As chuvas inevitavelmente causaram danos à cultura do trigo, qual a extensão desses danos?
Gean Kuhn - Com as chuvas que assolaram o Rio Grande do Sul nas últimas semanas, a quebra da safra de trigo no Estado já é estimada em 10% -cerca de 250 mil toneladas. A perda só não foi maior pelo fato da maioria das lavouras de trigo não estar em ponto de corte. Este número não é tão significativo se levarmos em consideração as chuvas do mês de outubro que ultrapassaram os 300 milímetros. Neste início de novembro, tivemos algumas chuvas registradas nas regiões produtoras que estão praticamente prontas para colher, começando a entardecer e, com certeza, gerar problemas na questão de qualidade do grão.

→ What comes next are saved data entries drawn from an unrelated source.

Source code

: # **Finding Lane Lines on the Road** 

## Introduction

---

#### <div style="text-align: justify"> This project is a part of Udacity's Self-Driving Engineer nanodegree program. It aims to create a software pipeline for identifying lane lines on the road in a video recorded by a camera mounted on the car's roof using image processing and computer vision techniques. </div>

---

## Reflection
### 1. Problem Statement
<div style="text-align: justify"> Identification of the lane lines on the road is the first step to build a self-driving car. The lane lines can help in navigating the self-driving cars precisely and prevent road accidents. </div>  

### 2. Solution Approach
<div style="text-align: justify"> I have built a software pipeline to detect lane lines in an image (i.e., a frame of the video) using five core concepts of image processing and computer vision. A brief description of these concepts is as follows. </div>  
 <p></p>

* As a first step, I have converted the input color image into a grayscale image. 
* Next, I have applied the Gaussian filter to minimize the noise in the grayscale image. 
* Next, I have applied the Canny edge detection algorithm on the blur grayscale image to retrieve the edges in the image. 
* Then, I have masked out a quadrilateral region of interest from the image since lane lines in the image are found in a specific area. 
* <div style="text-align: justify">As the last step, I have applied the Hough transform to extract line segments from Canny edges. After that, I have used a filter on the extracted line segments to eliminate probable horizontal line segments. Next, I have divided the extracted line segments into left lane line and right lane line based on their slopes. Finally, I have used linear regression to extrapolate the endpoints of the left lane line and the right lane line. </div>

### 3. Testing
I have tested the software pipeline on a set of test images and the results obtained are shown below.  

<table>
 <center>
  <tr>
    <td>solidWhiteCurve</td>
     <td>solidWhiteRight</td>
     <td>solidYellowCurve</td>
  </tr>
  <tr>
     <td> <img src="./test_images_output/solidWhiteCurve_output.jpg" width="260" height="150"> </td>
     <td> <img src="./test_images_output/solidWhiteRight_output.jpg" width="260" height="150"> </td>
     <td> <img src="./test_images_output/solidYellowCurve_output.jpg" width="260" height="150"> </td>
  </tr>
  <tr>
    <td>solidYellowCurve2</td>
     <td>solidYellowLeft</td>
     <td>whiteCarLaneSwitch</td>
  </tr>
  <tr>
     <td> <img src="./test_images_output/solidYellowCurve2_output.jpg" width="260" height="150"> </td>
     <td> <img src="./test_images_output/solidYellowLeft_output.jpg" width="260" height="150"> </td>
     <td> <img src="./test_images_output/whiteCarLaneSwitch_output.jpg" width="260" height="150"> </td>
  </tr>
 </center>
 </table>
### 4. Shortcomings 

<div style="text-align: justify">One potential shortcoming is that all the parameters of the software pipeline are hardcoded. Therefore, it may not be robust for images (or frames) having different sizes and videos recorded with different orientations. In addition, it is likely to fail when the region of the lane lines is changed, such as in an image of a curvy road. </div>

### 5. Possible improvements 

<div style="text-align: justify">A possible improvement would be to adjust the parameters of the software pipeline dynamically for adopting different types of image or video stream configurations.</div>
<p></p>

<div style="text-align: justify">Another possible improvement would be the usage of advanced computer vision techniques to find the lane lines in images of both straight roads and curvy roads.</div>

No entanto, se as previsões se confirmarem, a próxima semana deverá ter mais chuva e, como não temos logística suficiente para encerrarmos a colheita até essa data, as perdas podem chegar até 30% da safra, não em questão de volume de produção, mas sim de qualidade de produção. Hoje, menos de 30% das lavouras foram colhidas e o diferencial de qualidade observados nos primeiros grãos colhidos, em relação à produção colhida após as chuvas é enorme.

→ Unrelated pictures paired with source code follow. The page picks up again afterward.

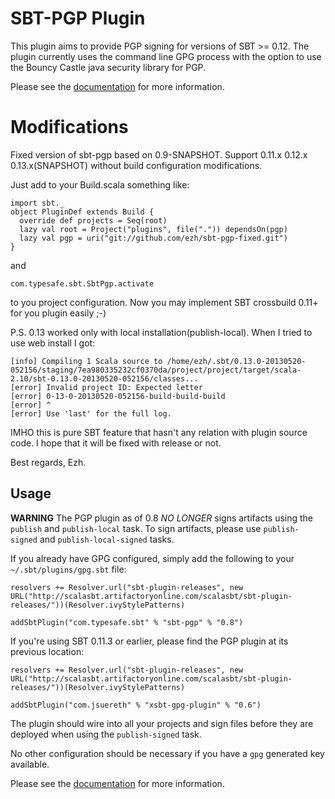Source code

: # SBT-PGP Plugin

This plugin aims to provide PGP signing for versions of SBT >= 0.12.
The plugin currently uses the command line GPG process with the option to use the Bouncy Castle java security library for PGP.

Please see the [documentation](http://scala-sbt.org/sbt-pgp) for more information.

# Modifications

Fixed version of sbt-pgp based on 0.9-SNAPSHOT. Support 0.11.x 0.12.x 0.13.x(SNAPSHOT) without build configuration modifications.

Just add to your Build.scala something like:

    import sbt._
    object PluginDef extends Build {
      override def projects = Seq(root)
      lazy val root = Project("plugins", file(".")) dependsOn(pgp)
      lazy val pgp = uri("git://github.com/ezh/sbt-pgp-fixed.git")
    }

and

    com.typesafe.sbt.SbtPgp.activate

to you project configuration. Now you may implement SBT crossbuild 0.11+ for you plugin easily ;-)

P.S. 0.13 worked only with local installation(publish-local). When I tried to use web install I got:

    [info] Compiling 1 Scala source to /home/ezh/.sbt/0.13.0-20130520-052156/staging/7ea980335232cf0370da/project/project/target/scala-2.10/sbt-0.13.0-20130520-052156/classes...
    [error] Invalid project ID: Expected letter
    [error] 0-13-0-20130520-052156-build-build-build
    [error] ^
    [error] Use 'last' for the full log.
    
IMHO this is pure SBT feature that hasn't any relation with plugin source code. I hope that it will be fixed with release or not.

Best regards, Ezh.

## Usage

**WARNING** The PGP plugin as of 0.8 *NO LONGER* signs artifacts using the `publish` and `publish-local` task.  To sign artifacts, please use `publish-signed` and `publish-local-signed` tasks.



If you already have GPG configured, simply add the following to your `~/.sbt/plugins/gpg.sbt` file:

    resolvers += Resolver.url("sbt-plugin-releases", new URL("http://scalasbt.artifactoryonline.com/scalasbt/sbt-plugin-releases/"))(Resolver.ivyStylePatterns)
    
    addSbtPlugin("com.typesafe.sbt" % "sbt-pgp" % "0.8")


If you're using SBT 0.11.3 or earlier, please find the PGP plugin at its previous location:

    resolvers += Resolver.url("sbt-plugin-releases", new URL("http://scalasbt.artifactoryonline.com/scalasbt/sbt-plugin-releases/"))(Resolver.ivyStylePatterns)
 
    addSbtPlugin("com.jsuereth" % "xsbt-gpg-plugin" % "0.6")

The plugin should wire into all your projects and sign files before they are deployed when using the `publish-signed` task.

No other configuration should be necessary if you have a `gpg` generated key available.

Please see the [documentation](http://scala-sbt.org/sbt-pgp) for more information.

Do percentual colhido até o momento, o que se observa em relação à qualidade?
GK - Apesar do excesso de chuva registrado no decorrer do processo vegetativo do trigo com vendavais e granizo, percebe-se que a qualidade do grão, ainda não sofreu tantos danos. No decorrer da colheita, desde o início até agora, praticamente, todas as lavouras estão com PH acima dos 78 que é o mínimo exigido para panificação. Porém, outros dados do laudo de lavoura estão preocupando os produtores na hora de comercializar o grão, como a força do grão que deve ter um mínimo de 220 que até o momento não está tendo problemas. Falling Number que determina o nível de qualidade enzimática que se desenvolve no interior do grão deve ter um mínimo de 280 e está sendo afetado gradativamente a cada chuva que passa, com isso, vemos uma perda de qualidade significativa e que afeta diretamente no processo da panificação. Outro número, que talvez seja o mais importante, é a cor que determinado trigo irá gerar na farinha. O número ideal deve girar acima de 92,5, este ano, por questão do clima, estamos colhendo um trigo bastante escuro que não chega nem perto do exigido, por isso é que temos que buscar volumes de trigo de vizinhos do Mercosul, os quais, pelas características climática e geográfica, possuem o produto ideal para misturar com o trigo brasileiro e assim atingir o exigido pelo mercado.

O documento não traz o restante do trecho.